First off, Thorne? Again? Didn't we just see him carted off to jail? *Checks* Yes, yes we did. Clearly, this episode should have come earlier in the season, as Thorne is the head of all gangs in Two-Face, but here he's an upstart taking on the more established boss. Or it might have made sense to make Stromwell the upstart, taking advantage of Thorne's weakness after Two-Face crippled his operation.
Really, the audience for this episode is supposed to identify with Stromwell, which is admittedly a little difficult. Unlike Two-Face, he's not seeking justice. He has no problem with Thorne taking advantage of people. He just doesn't want the competition. He's clearly rationalized his career as a drug dealer by saying he doesn't make anyone take drugs. And even after seeing the effect of his drugs on his son, he doesn't feel the need to repent or make up for his mistakes. There doesn't seem to be anything to save.

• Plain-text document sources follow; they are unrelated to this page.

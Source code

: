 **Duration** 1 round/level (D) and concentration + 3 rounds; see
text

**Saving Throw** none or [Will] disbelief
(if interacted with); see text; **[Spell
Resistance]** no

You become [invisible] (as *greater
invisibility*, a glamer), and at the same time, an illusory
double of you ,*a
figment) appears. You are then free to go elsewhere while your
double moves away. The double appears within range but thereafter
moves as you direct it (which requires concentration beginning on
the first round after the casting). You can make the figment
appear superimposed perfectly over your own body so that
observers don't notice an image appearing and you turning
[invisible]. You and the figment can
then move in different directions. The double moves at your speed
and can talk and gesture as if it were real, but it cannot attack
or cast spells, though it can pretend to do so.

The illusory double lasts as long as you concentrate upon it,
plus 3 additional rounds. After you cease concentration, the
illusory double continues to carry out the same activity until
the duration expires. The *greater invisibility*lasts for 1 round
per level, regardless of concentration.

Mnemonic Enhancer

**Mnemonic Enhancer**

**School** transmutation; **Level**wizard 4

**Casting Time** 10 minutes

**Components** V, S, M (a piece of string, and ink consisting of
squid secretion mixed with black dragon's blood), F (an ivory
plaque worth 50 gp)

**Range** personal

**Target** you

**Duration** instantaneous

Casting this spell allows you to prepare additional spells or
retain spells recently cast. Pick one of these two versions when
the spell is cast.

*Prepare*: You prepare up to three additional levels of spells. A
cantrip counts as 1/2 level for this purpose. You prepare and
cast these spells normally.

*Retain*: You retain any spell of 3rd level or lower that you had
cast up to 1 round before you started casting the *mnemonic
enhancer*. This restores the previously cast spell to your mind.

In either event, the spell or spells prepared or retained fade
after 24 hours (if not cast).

Arnold Stromwell was created for the series, and like Thorne he's a mafioso type with an Anglo-name. However, in this episode, the writers' desire not to create a stereotype butts up against gangster movie conventions. Stromwell's brother is priest, suggesting Stromwell is Catholic. And "Pete's", where Thorne tries to have Stromwell killed, is an Italian restaurant (with "the best cannoli" according to food connoisseur Det. Bullock). And of course, the Mafia are Italian. Everything would just make more sense if Stromwell was Falcone. But whatever.
This episode also marks Batman: the Animated Series complete move into the never-was past. Not only are TVs now black and white, but flashbacks travel even further back. Young Arnold and Michael are dressed like turn of the century newsies.